Month ahead settled on Friday at 11.40p/th on Friday, 13.30% lower from last week. In terms of curve contracts, Win-20 settled at 32.62p/th, that is 0.1% higher, week on week, while Sum-21 rose by 2.5% weekly, at 30.05p/th.
UK Electricity Prices:
UK power prices continued trading at a low-price territory amid correlation with other fuels that advanced in a bearish direction.
Month-ahead closed on Thursday at £24.95/MWh, that is 1.8% lower, week on week, despite a tick up in forward prices. Win-20 increased by 0.7%, week on week, before settling at £41.91/MWh, while Sum-21 closed 1.7% higher than last week, at a price of £37.14/MWh.
Unemployment claims in the UK rose by 856 thousand during the last month, thus totalling 2.097 million in April 2020. This is a record monthly increase for jobless claims in the UK, higher than the market expectations of 650 thousand.
In other macroeconomic news, Britain’s GDP dropped by 1.6% YoY in Q1 2020. This is the greatest quarterly decrease in Britain’s gross domestic product since Q4 2009.
The US EIA (Energy Information Administration) published the weekly changes in US crude stocks on Wednesday. The inventory levels slowed down by 0.745 million barrels against forecasts for 4.147 million barrels increase.
What to watch this week
Outlook: Wind generation started slow on Monday and is not expected to pick up significantly this week. Weather fundamentals suggest a mild outlook for the upcoming weeks, thus reducing some reliance on gas demand for fire generation. The spike in the oil markets, after one of the most volatile periods in the energy market, might provide some firmness across other underlying fuels.

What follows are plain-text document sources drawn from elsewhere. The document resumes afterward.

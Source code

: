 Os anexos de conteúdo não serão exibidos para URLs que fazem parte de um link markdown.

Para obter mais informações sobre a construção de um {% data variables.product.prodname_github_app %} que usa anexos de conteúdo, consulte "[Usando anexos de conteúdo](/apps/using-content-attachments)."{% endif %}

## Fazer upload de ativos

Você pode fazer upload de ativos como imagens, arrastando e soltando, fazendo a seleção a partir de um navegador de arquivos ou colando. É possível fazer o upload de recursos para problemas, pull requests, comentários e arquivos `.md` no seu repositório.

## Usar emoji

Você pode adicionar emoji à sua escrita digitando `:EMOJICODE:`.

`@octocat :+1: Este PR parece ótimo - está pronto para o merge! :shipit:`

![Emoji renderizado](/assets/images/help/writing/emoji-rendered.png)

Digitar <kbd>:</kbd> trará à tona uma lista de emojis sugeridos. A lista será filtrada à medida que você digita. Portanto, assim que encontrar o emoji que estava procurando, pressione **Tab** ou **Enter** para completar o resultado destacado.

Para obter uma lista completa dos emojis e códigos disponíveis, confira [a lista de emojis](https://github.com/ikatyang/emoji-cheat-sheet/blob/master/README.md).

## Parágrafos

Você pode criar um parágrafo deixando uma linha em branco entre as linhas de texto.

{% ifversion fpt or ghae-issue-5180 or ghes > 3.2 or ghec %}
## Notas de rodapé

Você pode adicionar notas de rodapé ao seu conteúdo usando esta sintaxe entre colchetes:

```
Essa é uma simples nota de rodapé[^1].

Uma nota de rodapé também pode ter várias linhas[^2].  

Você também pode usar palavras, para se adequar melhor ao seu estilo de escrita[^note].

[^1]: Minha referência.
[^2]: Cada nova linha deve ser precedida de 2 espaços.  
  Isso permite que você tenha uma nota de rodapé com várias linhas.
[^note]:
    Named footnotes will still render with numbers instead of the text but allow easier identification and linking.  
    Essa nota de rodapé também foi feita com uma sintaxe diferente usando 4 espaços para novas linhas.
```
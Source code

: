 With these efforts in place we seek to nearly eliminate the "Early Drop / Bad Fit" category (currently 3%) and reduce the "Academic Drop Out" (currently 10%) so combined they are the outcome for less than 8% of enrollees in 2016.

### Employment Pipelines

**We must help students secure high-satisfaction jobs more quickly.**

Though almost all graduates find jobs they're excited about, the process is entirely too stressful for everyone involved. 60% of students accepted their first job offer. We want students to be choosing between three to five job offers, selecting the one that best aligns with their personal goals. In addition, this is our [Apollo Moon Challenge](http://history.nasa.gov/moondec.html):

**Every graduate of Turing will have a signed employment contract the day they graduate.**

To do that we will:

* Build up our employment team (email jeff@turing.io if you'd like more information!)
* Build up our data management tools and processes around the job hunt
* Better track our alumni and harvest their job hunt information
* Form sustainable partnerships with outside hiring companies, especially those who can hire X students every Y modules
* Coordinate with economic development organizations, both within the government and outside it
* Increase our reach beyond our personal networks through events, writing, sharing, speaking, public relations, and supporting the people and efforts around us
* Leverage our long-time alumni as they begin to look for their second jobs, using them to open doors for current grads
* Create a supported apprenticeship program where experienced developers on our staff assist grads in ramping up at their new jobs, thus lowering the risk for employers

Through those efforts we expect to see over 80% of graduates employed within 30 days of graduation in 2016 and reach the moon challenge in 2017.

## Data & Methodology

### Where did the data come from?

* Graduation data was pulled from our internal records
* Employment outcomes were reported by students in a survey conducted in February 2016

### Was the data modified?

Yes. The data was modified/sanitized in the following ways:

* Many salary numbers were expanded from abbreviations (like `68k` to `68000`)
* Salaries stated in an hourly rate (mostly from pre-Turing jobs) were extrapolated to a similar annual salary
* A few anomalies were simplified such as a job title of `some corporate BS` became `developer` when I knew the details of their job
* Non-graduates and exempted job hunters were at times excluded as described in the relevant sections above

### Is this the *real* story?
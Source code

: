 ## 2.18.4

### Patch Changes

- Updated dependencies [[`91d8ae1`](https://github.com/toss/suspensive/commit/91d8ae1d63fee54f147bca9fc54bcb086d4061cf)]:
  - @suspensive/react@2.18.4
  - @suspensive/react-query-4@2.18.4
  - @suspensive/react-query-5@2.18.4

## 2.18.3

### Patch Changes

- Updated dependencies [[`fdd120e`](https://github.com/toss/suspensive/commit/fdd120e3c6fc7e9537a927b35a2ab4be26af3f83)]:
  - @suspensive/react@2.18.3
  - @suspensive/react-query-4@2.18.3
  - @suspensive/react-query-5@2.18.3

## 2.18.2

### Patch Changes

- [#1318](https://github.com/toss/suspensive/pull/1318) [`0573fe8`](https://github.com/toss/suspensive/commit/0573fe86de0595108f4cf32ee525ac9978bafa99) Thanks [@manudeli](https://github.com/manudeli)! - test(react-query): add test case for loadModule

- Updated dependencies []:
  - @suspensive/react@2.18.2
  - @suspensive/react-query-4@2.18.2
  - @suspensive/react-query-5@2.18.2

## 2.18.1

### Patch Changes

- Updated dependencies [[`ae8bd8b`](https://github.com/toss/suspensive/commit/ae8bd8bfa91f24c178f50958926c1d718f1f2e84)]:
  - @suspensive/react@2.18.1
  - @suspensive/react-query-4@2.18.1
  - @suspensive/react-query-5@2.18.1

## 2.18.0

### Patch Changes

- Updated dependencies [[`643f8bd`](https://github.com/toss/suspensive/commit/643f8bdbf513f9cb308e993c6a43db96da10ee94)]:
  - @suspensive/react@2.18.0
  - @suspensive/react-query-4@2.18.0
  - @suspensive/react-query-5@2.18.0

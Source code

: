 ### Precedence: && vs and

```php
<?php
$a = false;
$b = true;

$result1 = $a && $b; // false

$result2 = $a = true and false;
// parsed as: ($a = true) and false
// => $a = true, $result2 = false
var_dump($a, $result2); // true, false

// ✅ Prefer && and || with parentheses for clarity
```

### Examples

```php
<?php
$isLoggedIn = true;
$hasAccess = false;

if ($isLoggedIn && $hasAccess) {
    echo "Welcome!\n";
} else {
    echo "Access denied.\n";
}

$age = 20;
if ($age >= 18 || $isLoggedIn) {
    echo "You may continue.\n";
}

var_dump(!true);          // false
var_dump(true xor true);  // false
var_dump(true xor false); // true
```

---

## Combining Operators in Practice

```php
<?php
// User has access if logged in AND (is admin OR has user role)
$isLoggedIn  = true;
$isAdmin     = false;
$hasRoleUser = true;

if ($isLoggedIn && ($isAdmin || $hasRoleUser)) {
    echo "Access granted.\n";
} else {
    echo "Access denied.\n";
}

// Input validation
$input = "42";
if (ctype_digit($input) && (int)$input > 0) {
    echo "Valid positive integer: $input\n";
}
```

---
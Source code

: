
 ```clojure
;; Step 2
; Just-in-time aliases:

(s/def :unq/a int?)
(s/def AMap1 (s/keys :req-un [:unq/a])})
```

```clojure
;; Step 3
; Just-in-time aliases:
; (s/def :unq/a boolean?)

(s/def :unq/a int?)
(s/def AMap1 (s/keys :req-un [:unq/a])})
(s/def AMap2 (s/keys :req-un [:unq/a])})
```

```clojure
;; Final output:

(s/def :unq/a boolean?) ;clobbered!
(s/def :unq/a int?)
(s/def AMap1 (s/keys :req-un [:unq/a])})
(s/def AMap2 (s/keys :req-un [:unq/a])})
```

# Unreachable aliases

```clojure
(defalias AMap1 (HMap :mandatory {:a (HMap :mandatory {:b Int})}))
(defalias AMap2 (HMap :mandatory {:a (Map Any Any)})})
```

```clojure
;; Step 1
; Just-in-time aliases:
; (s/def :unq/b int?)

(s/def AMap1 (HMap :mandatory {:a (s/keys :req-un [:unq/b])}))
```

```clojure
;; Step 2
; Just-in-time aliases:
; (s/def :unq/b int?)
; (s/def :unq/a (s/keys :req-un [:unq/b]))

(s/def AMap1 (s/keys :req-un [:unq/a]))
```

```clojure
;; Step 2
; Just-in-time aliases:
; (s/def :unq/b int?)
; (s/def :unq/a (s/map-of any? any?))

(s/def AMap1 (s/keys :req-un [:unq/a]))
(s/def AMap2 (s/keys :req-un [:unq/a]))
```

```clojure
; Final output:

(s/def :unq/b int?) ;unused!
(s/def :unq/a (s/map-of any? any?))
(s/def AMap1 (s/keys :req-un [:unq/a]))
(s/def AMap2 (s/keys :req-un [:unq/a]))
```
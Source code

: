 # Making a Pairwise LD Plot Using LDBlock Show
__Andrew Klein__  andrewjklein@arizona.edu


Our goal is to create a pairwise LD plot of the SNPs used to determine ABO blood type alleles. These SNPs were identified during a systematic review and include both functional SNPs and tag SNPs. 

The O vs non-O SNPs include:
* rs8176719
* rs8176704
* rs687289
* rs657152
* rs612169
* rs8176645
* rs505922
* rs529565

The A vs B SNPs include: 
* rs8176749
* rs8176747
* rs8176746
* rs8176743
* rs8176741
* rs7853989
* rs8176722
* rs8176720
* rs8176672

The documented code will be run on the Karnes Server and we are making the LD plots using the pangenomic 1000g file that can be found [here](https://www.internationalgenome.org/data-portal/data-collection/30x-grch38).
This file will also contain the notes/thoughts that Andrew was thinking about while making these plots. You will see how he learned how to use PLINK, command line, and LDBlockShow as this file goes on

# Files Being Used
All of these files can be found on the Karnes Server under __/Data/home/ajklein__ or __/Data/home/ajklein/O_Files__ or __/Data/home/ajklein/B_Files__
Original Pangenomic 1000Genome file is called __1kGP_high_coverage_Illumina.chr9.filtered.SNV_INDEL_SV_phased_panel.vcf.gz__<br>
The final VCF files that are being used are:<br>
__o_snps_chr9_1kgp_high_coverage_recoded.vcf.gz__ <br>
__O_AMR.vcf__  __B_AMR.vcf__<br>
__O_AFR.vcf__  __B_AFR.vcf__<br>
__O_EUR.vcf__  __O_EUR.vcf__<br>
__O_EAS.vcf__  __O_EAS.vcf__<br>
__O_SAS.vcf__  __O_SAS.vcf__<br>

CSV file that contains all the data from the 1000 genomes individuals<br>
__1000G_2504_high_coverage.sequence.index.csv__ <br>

Wednesday May 20: YoY inflation rate in the UK will be published with the current rate standing at 1.5% and markets expect an inflation level of 0.8%.
Wednesday May 20: The US EIA (Energy Information Administration) will publish the weekly changes in US crude stocks. Last week’s change was a negative 0.745 million barrels.
Monday May 25: Eurozone’s strongest economy, Germany, will announce its Q1 2020 GDP YoY growth rate. Last quarter’s change was a 0.1% contraction with estimates suggesting a 2.2% drop as we enter into a recession.